- **What you have to do**:
Write only the number of lines in the records beneath that hold "testFreeMedicalTerminology".

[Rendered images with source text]
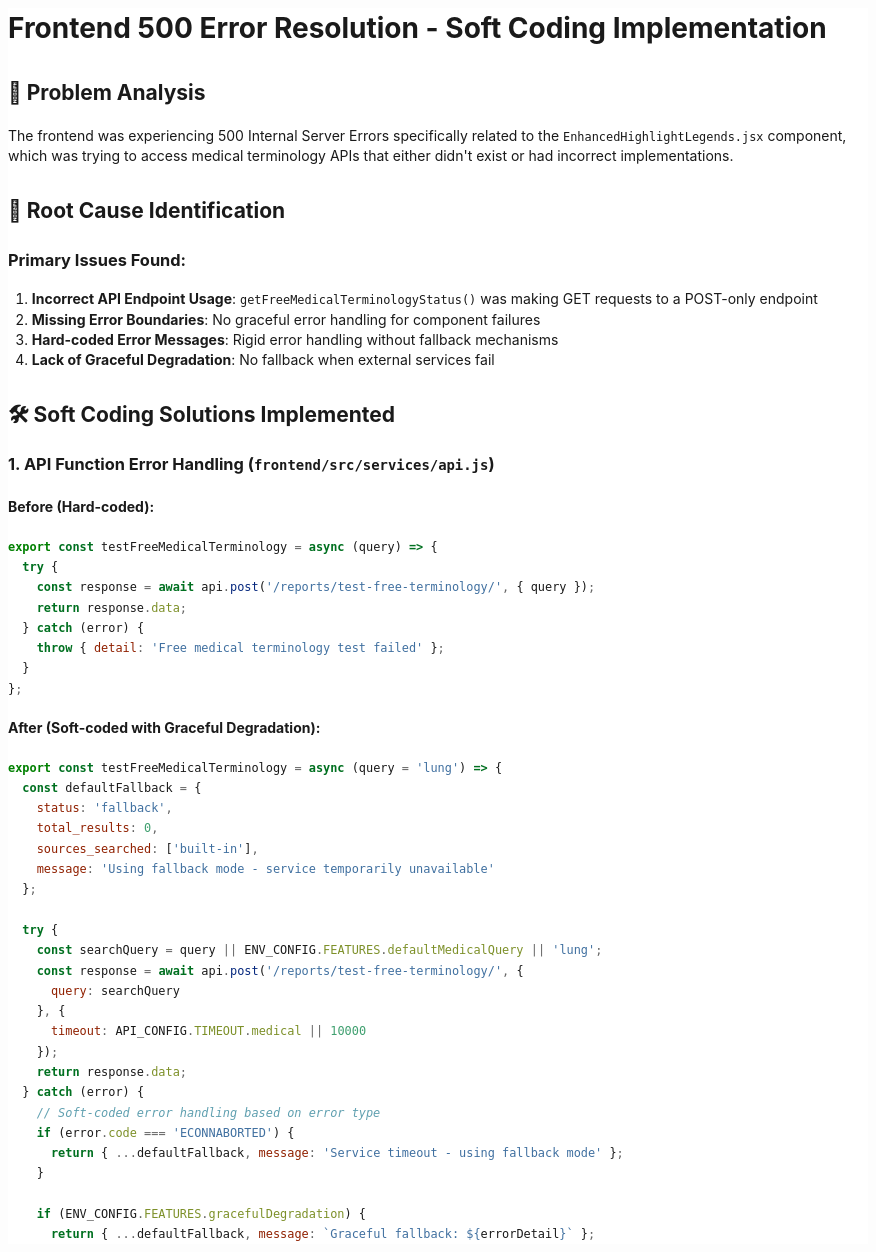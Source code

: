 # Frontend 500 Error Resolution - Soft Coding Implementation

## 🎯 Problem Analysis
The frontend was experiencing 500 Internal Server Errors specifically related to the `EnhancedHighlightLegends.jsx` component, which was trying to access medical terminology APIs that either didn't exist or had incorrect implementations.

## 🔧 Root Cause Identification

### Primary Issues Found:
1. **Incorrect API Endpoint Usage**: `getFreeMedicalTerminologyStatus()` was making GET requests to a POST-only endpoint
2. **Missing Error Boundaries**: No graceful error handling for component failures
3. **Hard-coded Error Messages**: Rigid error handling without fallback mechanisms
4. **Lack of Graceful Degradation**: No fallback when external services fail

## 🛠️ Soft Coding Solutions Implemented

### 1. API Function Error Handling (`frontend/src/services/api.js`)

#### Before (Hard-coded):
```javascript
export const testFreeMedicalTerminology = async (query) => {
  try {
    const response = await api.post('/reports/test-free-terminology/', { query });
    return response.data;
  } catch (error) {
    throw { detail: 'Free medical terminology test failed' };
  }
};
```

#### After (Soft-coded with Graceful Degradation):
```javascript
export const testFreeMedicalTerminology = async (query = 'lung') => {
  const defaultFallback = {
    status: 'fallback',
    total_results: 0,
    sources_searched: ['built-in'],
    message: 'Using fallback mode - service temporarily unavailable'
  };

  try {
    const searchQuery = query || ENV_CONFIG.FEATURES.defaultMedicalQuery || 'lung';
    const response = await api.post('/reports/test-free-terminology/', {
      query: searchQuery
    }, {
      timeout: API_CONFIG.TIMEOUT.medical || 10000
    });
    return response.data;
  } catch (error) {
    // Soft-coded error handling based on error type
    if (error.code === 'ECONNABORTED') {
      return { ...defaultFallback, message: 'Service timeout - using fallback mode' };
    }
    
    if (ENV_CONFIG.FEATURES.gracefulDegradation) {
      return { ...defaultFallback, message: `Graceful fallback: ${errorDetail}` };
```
--
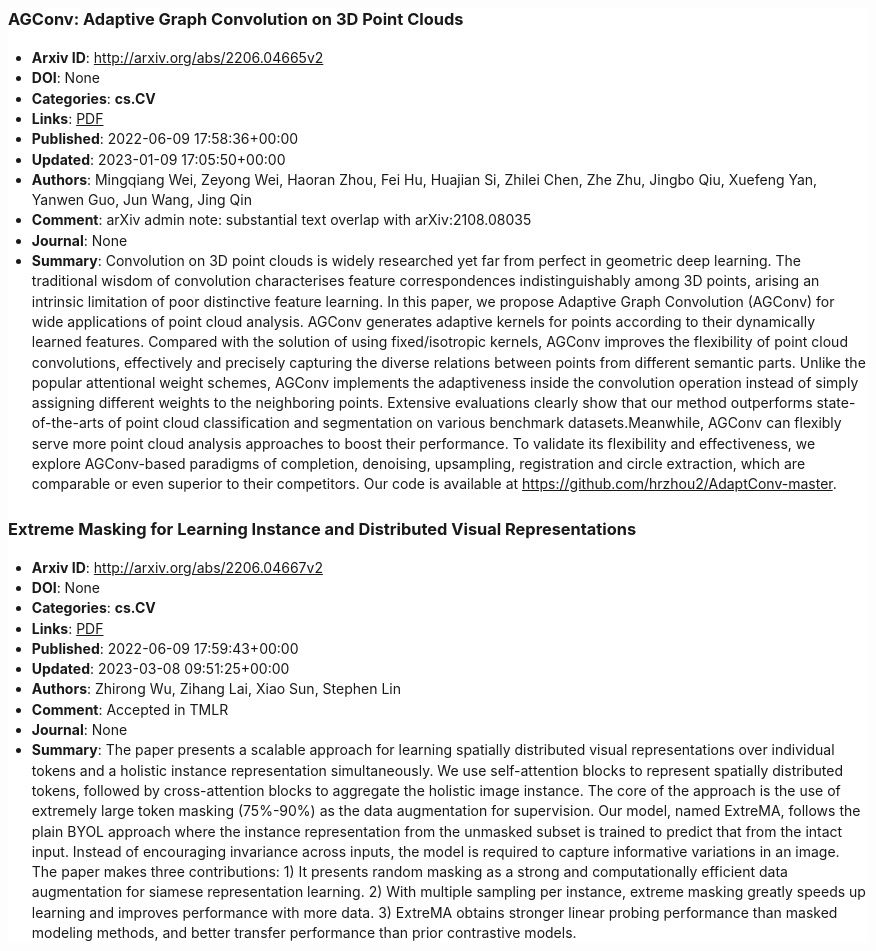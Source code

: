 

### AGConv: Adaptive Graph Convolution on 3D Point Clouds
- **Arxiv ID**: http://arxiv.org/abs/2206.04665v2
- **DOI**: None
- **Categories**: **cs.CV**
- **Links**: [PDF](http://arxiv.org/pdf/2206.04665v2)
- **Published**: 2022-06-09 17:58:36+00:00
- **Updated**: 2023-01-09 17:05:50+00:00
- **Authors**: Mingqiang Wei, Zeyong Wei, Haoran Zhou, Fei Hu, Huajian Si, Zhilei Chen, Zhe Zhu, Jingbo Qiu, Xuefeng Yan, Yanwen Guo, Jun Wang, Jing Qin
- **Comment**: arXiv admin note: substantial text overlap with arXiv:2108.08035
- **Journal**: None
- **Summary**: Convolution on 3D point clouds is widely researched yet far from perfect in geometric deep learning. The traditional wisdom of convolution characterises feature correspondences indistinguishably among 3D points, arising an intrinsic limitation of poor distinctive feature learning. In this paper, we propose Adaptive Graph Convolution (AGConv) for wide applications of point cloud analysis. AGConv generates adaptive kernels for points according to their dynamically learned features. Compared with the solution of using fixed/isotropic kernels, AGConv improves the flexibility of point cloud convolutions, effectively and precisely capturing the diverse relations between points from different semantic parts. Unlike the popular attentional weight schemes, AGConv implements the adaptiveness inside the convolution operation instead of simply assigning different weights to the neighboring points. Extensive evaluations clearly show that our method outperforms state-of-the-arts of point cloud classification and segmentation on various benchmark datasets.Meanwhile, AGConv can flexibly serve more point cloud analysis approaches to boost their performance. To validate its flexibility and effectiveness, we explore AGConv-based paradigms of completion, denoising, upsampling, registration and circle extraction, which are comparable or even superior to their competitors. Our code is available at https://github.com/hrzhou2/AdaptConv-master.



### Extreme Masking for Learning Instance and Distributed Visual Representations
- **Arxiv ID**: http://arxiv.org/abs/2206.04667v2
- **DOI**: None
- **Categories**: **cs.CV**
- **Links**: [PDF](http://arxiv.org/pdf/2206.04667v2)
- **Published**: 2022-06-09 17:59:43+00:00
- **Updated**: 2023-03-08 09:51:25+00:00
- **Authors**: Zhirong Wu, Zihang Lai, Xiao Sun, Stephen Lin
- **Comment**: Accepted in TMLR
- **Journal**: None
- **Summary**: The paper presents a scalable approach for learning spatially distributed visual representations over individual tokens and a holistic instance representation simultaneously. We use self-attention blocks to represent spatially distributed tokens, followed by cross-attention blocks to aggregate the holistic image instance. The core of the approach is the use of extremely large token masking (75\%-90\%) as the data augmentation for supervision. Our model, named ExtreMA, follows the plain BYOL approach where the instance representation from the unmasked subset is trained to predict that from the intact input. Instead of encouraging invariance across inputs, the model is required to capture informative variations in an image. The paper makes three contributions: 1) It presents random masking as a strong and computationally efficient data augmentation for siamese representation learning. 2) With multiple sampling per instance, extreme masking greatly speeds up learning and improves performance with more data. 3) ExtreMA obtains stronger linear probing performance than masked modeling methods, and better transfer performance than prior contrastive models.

- **Task output**:
2